### Directions
Work through the listing below, copying each line that carries the word "Type".
(Beginning of Task material)
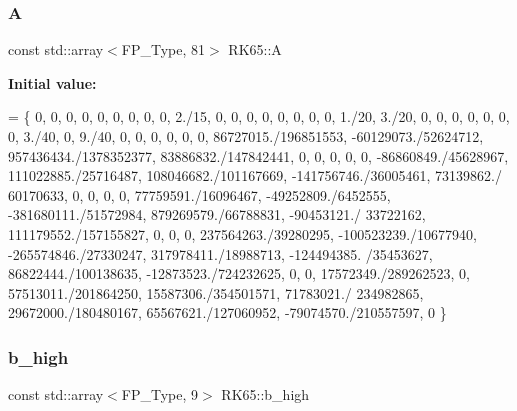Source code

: \subsubsection{\texorpdfstring{A}{A}}
{\footnotesize\ttfamily const std\+::array$<$F\+P\+\_\+\+Type, 81$>$ R\+K65\+::A}

{\bfseries Initial value\+:}
\begin{DoxyCode}
= \{
    0,                    0,                     0,                      0,                     0,         
                  0,                     0,                    0,                    0,
    2./15,                0,                     0,                      0,                     0,         
                  0,                     0,                    0,                    0,
    1./20,                3./20,                 0,                      0,                     0,         
                  0,                     0,                    0,                    0,
    3./40,                0,                     9./40,                  0,                     0,         
                  0,                     0,                    0,                    0,
    86727015./196851553,  -60129073./52624712,   957436434./1378352377,  83886832./147842441,   0,         
                  0,                     0,                    0,                    0,
    -86860849./45628967,  111022885./25716487,   108046682./101167669,   -141756746./36005461,  73139862./
      60170633,    0,                     0,                    0,                    0,
    77759591./16096467,   -49252809./6452555,    -381680111./51572984,   879269579./66788831,   -90453121./
      33722162,   111179552./157155827,  0,                    0,                    0,
    237564263./39280295,  -100523239./10677940,  -265574846./27330247,   317978411./18988713,   -124494385.
      /35453627,  86822444./100138635,   -12873523./724232625, 0,                    0,
    17572349./289262523,  0,                     57513011./201864250,    15587306./354501571,   71783021./
      234982865,   29672000./180480167,   65567621./127060952,  -79074570./210557597, 0
  \}
\end{DoxyCode}
\mbox{\label{structRK65_ad2ad1106e34134960474dece17f6d254}} 
\subsubsection{\texorpdfstring{b\+\_\+high}{b\_high}}
{\footnotesize\ttfamily const std\+::array$<$F\+P\+\_\+\+Type, 9$>$ R\+K65\+::b\+\_\+high}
(End of Task material)
### Task result
{\footnotesize\ttfamily const std\+::array$<$F\+P\+\_\+\+Type, 81$>$ R\+K65\+::A}
{\footnotesize\ttfamily const std\+::array$<$F\+P\+\_\+\+Type, 9$>$ R\+K65\+::b\+\_\+high}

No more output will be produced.